Assignment ▸
Your task is to gather the lines below that hold the string "tree".

*** Opening of Task data ***

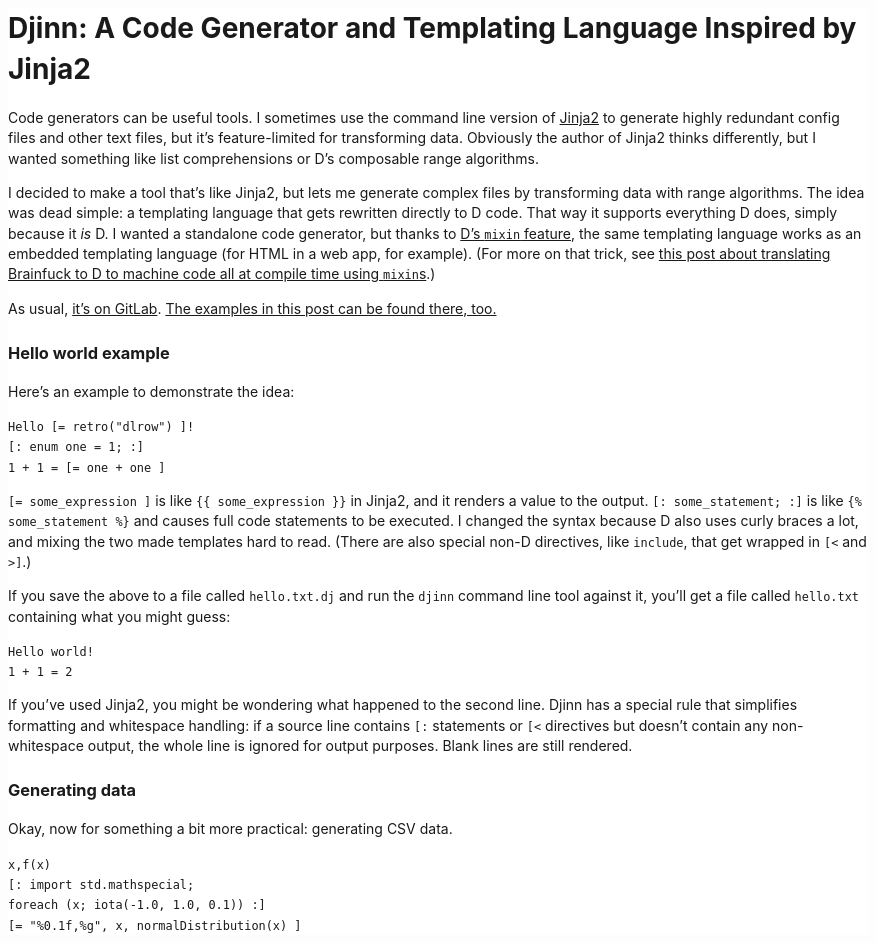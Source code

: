 [#]: collector: (lujun9972)
[#]: translator: ( )
[#]: reviewer: ( )
[#]: publisher: ( )
[#]: url: ( )
[#]: subject: (Djinn: A Code Generator and Templating Language Inspired by Jinja2)
[#]: via: (https://theartofmachinery.com/2021/01/01/djinn.html)
[#]: author: (Simon Arneaud https://theartofmachinery.com)

Djinn: A Code Generator and Templating Language Inspired by Jinja2
======

Code generators can be useful tools. I sometimes use the command line version of [Jinja2][1] to generate highly redundant config files and other text files, but it’s feature-limited for transforming data. Obviously the author of Jinja2 thinks differently, but I wanted something like list comprehensions or D’s composable range algorithms.

I decided to make a tool that’s like Jinja2, but lets me generate complex files by transforming data with range algorithms. The idea was dead simple: a templating language that gets rewritten directly to D code. That way it supports everything D does, simply because it _is_ D. I wanted a standalone code generator, but thanks to [D’s `mixin` feature][2], the same templating language works as an embedded templating language (for HTML in a web app, for example). (For more on that trick, see [this post about translating Brainfuck to D to machine code all at compile time using `mixin`s][3].)

As usual, [it’s on GitLab][4]. [The examples in this post can be found there, too.][5]

### Hello world example

Here’s an example to demonstrate the idea:

```
Hello [= retro("dlrow") ]!
[: enum one = 1; :]
1 + 1 = [= one + one ]
```

`[= some_expression ]` is like `{{ some_expression }}` in Jinja2, and it renders a value to the output. `[: some_statement; :]` is like `{% some_statement %}` and causes full code statements to be executed. I changed the syntax because D also uses curly braces a lot, and mixing the two made templates hard to read. (There are also special non-D directives, like `include`, that get wrapped in `[<` and `>]`.)

If you save the above to a file called `hello.txt.dj` and run the `djinn` command line tool against it, you’ll get a file called `hello.txt` containing what you might guess:

```
Hello world!
1 + 1 = 2
```

If you’ve used Jinja2, you might be wondering what happened to the second line. Djinn has a special rule that simplifies formatting and whitespace handling: if a source line contains `[:` statements or `[<` directives but doesn’t contain any non-whitespace output, the whole line is ignored for output purposes. Blank lines are still rendered.

### Generating data

Okay, now for something a bit more practical: generating CSV data.

```
x,f(x)
[: import std.mathspecial;
foreach (x; iota(-1.0, 1.0, 0.1)) :]
[= "%0.1f,%g", x, normalDistribution(x) ]
```


[a]: https://theartofmachinery.com
[b]: https://github.com/lujun9972
[1]: https://jinja2docs.readthedocs.io/en/stable/
[2]: https://dlang.org/articles/mixin.html
[3]: https://theartofmachinery.com/2017/12/31/compile_time_brainfuck.html
[4]: https://gitlab.com/sarneaud/djinn
[5]: https://gitlab.com/sarneaud/djinn/-/tree/v0.1.0/examples
[6]: https://dlang.org/phobos/std_format.html#format-string
[7]: http://netpbm.sourceforge.net/doc/#formats
[8]: https://en.wikipedia.org/wiki/Mandelbrot_set
[9]: https://theartofmachinery.com/images/djinn/mandelbrot.png
[10]: https://theartofmachinery.com/images/djinn/inequality.svg
[11]: https://theartofmachinery.com/2020/05/21/glico_weighted_rock_paper_scissors.html
[12]: http://lpsolve.sourceforge.net/5.0/CPLEX-format.htm
[13]: https://zimpl.zib.de/
[14]: https://gitlab.com/sarneaud/djinn/-/tree/v0.1.0/examples/inequality.lp.dj
[15]: https://www.gnu.org/software/glpk/
[16]: https://theartofmachinery.com/images/djinn/inequality_solution.svg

*** Close of Task data ***

Answer box ▸
[5]: https://gitlab.com/sarneaud/djinn/-/tree/v0.1.0/examples
[14]: https://gitlab.com/sarneaud/djinn/-/tree/v0.1.0/examples/inequality.lp.dj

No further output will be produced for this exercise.